Echéances réglementaires : beaucoup de flou
Les potentiels impacts de certaines règlementations restent flous – voire inconnus. Un nouveau projet de loi porté par le député Jimmy Pahun est en discussion : il cible les plastiques mais, comme les précédents textes, pourra concerner le carton par le fait de définitions trop larges – dans le cas d’un pelliculage plastique, par exemple. «Or, un cadre règlementaire existe déjà avec la directive SUP (plastique à usage unique). Ce projet signifie qu’une règlementation franco-française va remodifier un cadre européen : les industriels vont devoir mettre en place des choses, comme des marquages uniquement pour le marché français», indique Paul-Antoine Lacour.
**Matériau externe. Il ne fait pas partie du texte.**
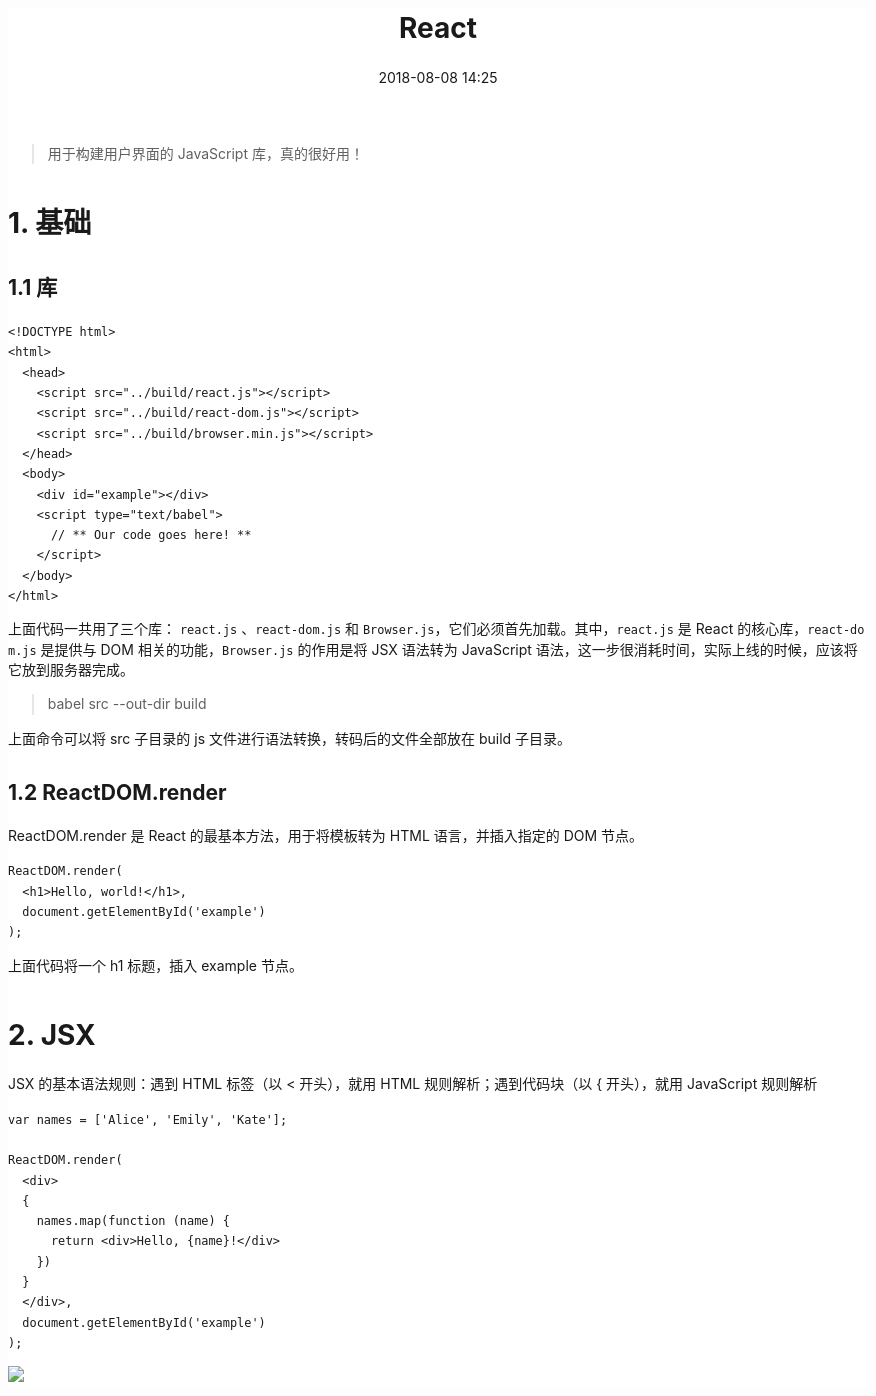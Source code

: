 ﻿---
title: React
date: 2018-08-08 14:25
updated: 2018-08-08 14:25
tags: JS
---
> 用于构建用户界面的 JavaScript 库，真的很好用！



# 1. 基础
## 1.1 库

```
<!DOCTYPE html>
<html>
  <head>
    <script src="../build/react.js"></script>
    <script src="../build/react-dom.js"></script>
    <script src="../build/browser.min.js"></script>
  </head>
  <body>
    <div id="example"></div>
    <script type="text/babel">
      // ** Our code goes here! **
    </script>
  </body>
</html>
```
上面代码一共用了三个库： `react.js` 、`react-dom.js` 和 `Browser.js`，它们必须首先加载。其中，`react.js` 是 React 的核心库，`react-dom.js` 是提供与 DOM 相关的功能，`Browser.js` 的作用是将 JSX 语法转为 JavaScript 语法，这一步很消耗时间，实际上线的时候，应该将它放到服务器完成。

> babel src --out-dir build

上面命令可以将 src 子目录的 js 文件进行语法转换，转码后的文件全部放在 build 子目录。
## 1.2 ReactDOM.render
ReactDOM.render 是 React 的最基本方法，用于将模板转为 HTML 语言，并插入指定的 DOM 节点。
```
ReactDOM.render(
  <h1>Hello, world!</h1>,
  document.getElementById('example')
);
```
上面代码将一个 h1 标题，插入 example 节点。

# 2. JSX
JSX 的基本语法规则：遇到 HTML 标签（以 < 开头），就用 HTML 规则解析；遇到代码块（以 { 开头），就用 JavaScript 规则解析
```
var names = ['Alice', 'Emily', 'Kate'];

ReactDOM.render(
  <div>
  {
    names.map(function (name) {
      return <div>Hello, {name}!</div>
    })
  }
  </div>,
  document.getElementById('example')
);
```
![][1]

  [1]: http://www.ruanyifeng.com/blogimg/asset/2015/bg2015033106.png
  [2]: http://www.ruanyifeng.com/blogimg/asset/2015/bg2015033110.png
  [3]: https://facebook.github.io/react/docs/top-level-api.html#react.children
  [4]: http://facebook.github.io/react/docs/events.html#supported-events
Par ailleurs, la Commission Européenne devrait publier en novembre une révision de la directive sur les emballages et déchets d’emballages : «on sait que notre industrie sera impactée. L’accent est mis sur la réutilisation. Un sujet important porte sur la hiérarchisation des modes de traitement des déchets entre prévention, réutilisation et recyclage… Nous militons pour que le recyclage ou la réutilisation soient bien analysés en fonction de la réalité de leur bilan environnemental. Dans certains cas, réutiliser la matière de l’emballage via le recyclage est plus pertinent que de réutiliser l’emballage lui-même», ajoute-t-il.
En effet, le débat réemploi /recyclage est un débat fondamental pour cette industrie. «Le réemploi est considéré d’office meilleur pour l’environnement, mais ce n’est pas forcément vrai, comme le montre l’étude récente réalisée par le cabinet Ramboll*. Le vrac bénéficie d’ailleurs de la même perception», remarque Kareen Desbouis. «Il est essentiel de maintenir le principe d’évaluation de l’efficacité environnementale dans la hiérarchie de traitement des déchets, via des analyses de cycle de vie qui doivent comparer entre eux des systèmes complets sur tout leur cycle de vie. Ces analyses devraient également considérer l’impact du prélèvement des ressources naturelles et les impacts évités», conclut-elle.